Crowdsourcing-Based Knowledge Graph Construction for Drug Side Effects Using Large Language Models with an Application on Semaglutide
This work addresses pharmacovigilance for healthcare professionals and patients by offering a method to analyze real-world side effects from social media, though it is incremental as it applies existing LLM techniques to a new domain.
The authors tackled the challenge of extracting medication side effects from noisy social media data by developing a framework using large language models to construct a knowledge graph, applied to semaglutide for weight loss with validation against the FAERS database, providing patient-centered insights.
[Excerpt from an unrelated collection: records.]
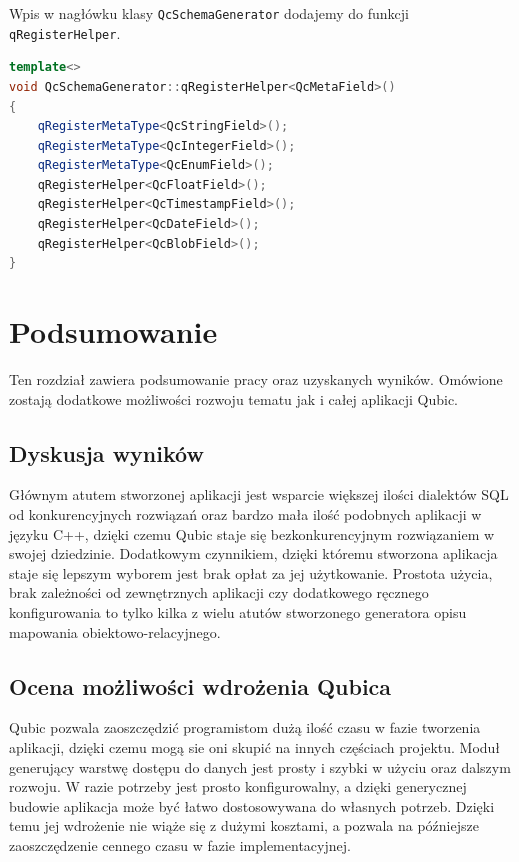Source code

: \documentclass[12pt]{report}
\begin{document}
{Wpis w nagłówku klasy {\tt QcSchemaGenerator} dodajemy do funkcji \\{\tt qRegisterHelper}.

\begin{framed}
\begin{lstlisting}[language=C++]
template<>
void QcSchemaGenerator::qRegisterHelper<QcMetaField>()
{
    qRegisterMetaType<QcStringField>();
    qRegisterMetaType<QcIntegerField>();
    qRegisterMetaType<QcEnumField>();
    qRegisterHelper<QcFloatField>();
    qRegisterHelper<QcTimestampField>();
    qRegisterHelper<QcDateField>();
    qRegisterHelper<QcBlobField>();
}
\end{lstlisting}
\end{framed}

}
\chapter{Podsumowanie}
Ten rozdział zawiera podsumowanie pracy oraz uzyskanych wyników. Omówione zostają dodatkowe możliwości rozwoju tematu jak i całej aplikacji Qubic.
\section{Dyskusja wyników}
 Głównym atutem stworzonej aplikacji jest wsparcie większej ilości dialektów SQL od konkurencyjnych rozwiązań oraz bardzo mała ilość podobnych aplikacji w języku C++, dzięki czemu Qubic staje się bezkonkurencyjnym rozwiązaniem w swojej dziedzinie. Dodatkowym czynnikiem, dzięki któremu stworzona aplikacja staje się lepszym wyborem jest brak opłat za jej użytkowanie. Prostota użycia, brak zależności od zewnętrznych aplikacji czy dodatkowego ręcznego konfigurowania to tylko kilka z wielu atutów stworzonego generatora opisu mapowania obiektowo-relacyjnego.
\section{Ocena możliwości wdrożenia Qubica}
Qubic pozwala zaoszczędzić programistom dużą ilość czasu w fazie tworzenia aplikacji, dzięki czemu mogą sie oni skupić na innych częściach projektu. Moduł generujący warstwę dostępu do danych jest prosty i szybki w użyciu oraz dalszym rozwoju. W razie potrzeby jest prosto konfigurowalny, a dzięki generycznej budowie aplikacja może być łatwo dostosowywana do własnych potrzeb. Dzięki temu jej wdrożenie nie wiąże się z dużymi kosztami, a pozwala na późniejsze zaoszczędzenie cennego czasu w fazie implementacyjnej.
\end{document}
Social media is a rich source of real-world data that captures valuable patient experience information for pharmacovigilance. However, mining data from unstructured and noisy social media content remains a challenging task. We present a systematic framework that leverages large language models (LLMs) to extract medication side effects from social media and organize them into a knowledge graph (KG). We apply this framework to semaglutide for weight loss using data from Reddit. Using the constructed knowledge graph, we perform comprehensive analyses to investigate reported side effects across different semaglutide brands over time. These findings are further validated through comparison with adverse events reported in the FAERS database, providing important patient-centered insights into semaglutide's side effects that complement its safety profile and current knowledge base of semaglutide for both healthcare professionals and patients. Our work demonstrates the feasibility of using LLMs to transform social media data into structured KGs for pharmacovigilance.